Top positive review
Great for Business Practical, not scholarly work
Reviewed in the United States on April 21, 2019
As a leader in a commercial business I read for entertainment and to help me understand how to be more efficient in our organization. This book has taken principles of other books, some which I found slow and too theoretical, and provided anecdotes that allow the reader to understand situations and also convey the same in an easily digested way. Is it a scholarly work? No. Is it practical? Yes. In the end, your level of satisfaction will be driven by either of those 2 expectations. Easy read and practical.

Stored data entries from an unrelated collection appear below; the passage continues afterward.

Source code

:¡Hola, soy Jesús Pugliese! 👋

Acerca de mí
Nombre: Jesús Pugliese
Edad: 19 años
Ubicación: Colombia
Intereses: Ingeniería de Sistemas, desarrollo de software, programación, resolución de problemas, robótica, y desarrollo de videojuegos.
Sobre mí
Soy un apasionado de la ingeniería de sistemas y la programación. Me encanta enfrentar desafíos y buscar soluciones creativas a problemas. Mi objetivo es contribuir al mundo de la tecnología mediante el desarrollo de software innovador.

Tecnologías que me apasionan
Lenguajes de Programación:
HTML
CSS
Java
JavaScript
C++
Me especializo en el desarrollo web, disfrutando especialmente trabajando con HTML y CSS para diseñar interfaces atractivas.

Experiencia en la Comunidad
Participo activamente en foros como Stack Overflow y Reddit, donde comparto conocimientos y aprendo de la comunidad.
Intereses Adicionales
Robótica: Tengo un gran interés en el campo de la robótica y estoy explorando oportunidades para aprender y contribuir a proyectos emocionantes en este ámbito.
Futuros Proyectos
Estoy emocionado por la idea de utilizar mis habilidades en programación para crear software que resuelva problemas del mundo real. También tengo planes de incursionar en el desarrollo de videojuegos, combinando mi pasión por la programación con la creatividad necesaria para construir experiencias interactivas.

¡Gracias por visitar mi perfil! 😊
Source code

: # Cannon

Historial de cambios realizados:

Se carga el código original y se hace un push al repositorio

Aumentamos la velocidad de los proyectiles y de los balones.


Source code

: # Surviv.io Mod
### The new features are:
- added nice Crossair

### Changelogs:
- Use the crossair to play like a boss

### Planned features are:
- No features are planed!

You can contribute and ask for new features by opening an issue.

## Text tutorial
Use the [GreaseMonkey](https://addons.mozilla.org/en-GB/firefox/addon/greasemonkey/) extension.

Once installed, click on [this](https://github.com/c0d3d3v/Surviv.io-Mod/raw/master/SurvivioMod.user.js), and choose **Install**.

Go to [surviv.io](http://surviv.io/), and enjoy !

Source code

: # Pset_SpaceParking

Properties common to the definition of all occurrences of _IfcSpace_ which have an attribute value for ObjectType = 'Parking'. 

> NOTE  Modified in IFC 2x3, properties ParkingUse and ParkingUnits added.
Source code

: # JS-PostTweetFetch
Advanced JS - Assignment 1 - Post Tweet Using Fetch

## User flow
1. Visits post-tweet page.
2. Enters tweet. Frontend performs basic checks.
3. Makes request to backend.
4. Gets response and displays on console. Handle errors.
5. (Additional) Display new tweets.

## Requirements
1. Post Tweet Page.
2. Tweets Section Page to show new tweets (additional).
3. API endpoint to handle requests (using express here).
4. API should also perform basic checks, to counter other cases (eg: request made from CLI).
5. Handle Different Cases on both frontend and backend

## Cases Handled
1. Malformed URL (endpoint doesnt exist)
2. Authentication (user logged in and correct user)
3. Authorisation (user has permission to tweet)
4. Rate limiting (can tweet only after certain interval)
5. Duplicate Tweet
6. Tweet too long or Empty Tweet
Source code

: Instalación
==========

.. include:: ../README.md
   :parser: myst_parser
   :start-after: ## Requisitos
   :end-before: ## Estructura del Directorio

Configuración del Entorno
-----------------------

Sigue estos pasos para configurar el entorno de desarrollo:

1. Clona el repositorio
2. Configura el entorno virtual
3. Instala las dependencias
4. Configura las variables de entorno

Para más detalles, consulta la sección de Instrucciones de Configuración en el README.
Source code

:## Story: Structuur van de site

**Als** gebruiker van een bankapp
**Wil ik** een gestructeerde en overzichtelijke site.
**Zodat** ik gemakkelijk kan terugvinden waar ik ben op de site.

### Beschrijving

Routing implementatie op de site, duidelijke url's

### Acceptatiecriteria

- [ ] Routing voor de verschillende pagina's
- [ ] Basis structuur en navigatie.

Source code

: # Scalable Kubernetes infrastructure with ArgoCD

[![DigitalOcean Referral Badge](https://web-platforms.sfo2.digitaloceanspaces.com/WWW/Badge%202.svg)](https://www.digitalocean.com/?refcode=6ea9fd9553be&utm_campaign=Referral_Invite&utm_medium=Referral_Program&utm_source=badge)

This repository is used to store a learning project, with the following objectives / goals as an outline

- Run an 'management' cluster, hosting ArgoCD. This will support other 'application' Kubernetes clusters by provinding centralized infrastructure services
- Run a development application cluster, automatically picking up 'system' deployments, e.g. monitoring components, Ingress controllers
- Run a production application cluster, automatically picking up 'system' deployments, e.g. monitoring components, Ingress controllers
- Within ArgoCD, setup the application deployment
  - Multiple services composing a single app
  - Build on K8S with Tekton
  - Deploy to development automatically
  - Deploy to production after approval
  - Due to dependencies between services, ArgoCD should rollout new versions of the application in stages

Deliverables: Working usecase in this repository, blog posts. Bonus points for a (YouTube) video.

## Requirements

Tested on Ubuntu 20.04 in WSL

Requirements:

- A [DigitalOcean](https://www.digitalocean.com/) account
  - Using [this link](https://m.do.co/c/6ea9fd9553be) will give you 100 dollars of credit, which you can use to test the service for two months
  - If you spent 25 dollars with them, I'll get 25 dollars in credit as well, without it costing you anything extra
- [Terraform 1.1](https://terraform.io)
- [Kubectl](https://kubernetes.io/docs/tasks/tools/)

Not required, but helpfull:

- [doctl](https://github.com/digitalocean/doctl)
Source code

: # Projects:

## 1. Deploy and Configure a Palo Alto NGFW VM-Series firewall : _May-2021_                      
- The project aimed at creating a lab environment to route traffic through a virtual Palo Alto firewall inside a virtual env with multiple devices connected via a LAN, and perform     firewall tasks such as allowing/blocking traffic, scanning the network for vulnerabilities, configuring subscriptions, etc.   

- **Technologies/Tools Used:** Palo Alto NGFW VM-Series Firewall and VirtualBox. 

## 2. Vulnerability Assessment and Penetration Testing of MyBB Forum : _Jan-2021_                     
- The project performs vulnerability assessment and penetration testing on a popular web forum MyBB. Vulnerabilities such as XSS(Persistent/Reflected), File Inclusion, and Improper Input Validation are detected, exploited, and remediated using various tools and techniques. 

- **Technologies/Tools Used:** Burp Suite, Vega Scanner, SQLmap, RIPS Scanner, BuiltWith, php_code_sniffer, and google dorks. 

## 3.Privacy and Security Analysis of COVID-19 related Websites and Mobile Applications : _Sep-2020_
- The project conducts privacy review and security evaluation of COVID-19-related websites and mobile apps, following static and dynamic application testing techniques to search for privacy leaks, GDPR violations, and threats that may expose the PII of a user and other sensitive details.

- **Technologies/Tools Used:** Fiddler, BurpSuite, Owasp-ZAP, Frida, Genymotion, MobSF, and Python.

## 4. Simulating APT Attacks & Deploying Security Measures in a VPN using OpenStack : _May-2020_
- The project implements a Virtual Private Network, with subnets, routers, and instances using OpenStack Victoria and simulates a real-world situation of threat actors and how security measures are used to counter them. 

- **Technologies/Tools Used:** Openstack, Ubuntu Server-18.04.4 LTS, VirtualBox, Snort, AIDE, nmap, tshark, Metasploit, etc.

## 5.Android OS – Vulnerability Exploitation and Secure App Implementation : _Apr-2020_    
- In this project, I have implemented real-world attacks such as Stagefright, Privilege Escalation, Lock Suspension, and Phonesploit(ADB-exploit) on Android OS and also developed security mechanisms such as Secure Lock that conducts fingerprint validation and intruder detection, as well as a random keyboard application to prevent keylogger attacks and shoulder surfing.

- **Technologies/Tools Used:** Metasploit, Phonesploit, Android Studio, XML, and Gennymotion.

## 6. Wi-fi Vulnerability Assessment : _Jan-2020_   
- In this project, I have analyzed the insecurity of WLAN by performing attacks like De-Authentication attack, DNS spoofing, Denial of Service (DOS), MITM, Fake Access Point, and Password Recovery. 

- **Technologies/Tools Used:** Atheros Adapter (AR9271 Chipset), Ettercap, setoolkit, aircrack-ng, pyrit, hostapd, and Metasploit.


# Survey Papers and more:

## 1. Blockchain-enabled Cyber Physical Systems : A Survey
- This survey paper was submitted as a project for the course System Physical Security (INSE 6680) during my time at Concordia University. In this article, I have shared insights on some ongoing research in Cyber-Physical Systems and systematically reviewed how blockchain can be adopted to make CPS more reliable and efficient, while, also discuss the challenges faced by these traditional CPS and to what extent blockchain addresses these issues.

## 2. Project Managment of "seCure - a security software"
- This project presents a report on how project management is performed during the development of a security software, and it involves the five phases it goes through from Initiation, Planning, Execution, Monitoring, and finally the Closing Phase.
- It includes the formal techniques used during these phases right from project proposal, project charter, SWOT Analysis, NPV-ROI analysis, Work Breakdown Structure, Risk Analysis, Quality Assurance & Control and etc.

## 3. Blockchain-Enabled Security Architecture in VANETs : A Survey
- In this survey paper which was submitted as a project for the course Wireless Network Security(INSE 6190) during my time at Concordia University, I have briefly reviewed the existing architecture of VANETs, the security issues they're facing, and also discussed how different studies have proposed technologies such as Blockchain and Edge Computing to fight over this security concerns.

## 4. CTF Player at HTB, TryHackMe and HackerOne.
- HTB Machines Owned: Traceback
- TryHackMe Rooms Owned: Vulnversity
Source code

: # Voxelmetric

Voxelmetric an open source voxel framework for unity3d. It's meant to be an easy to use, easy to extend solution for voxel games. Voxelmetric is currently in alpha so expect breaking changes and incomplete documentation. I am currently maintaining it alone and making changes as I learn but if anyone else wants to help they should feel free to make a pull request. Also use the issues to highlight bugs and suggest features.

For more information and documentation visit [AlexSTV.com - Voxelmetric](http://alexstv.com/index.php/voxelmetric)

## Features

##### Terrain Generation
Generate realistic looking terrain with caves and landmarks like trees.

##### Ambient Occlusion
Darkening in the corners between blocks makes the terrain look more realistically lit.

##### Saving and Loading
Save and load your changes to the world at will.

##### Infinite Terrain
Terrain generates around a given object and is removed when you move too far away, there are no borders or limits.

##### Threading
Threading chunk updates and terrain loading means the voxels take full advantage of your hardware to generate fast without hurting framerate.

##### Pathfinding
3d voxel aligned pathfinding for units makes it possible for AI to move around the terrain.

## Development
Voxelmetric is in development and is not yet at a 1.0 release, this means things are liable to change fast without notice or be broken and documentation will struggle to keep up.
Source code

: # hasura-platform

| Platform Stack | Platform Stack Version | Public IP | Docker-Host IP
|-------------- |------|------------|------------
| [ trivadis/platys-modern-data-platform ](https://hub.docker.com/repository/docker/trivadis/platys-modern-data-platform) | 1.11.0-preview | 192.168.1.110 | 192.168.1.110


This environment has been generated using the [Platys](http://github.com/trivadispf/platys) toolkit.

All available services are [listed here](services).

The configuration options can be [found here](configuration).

Now, it isn’t much of a stretch to connect today’s political leadership with the propaganda of the Nazi days... is it the writer’s bias or is it the way it is outlined? Others have made that connection, and the work he laid out does make the case that the current style of leadership does favor personal attacks over substance, which could lead people to make decisions based on emotions, rather than logical facts. I am open to being wrong, and also understand my political bias might be in play, but I favor the latter, and that sounds too close to reality, and scary. Consider the Muller evidence, and the fact that for most of Trump’s supporter, a recent survey claimed 0% of the people felt the facts will not weight in their decision to re-elect. Winston Churchill said something to the effect that “The best argument against democracy is a five-minute conversation with the average voter. “In business, all of the facts get trumped by brand affiliations and personal preferences, hence so much money goes into marketing. When the needs arises, the student appears, and so I found this book timely and enjoyable.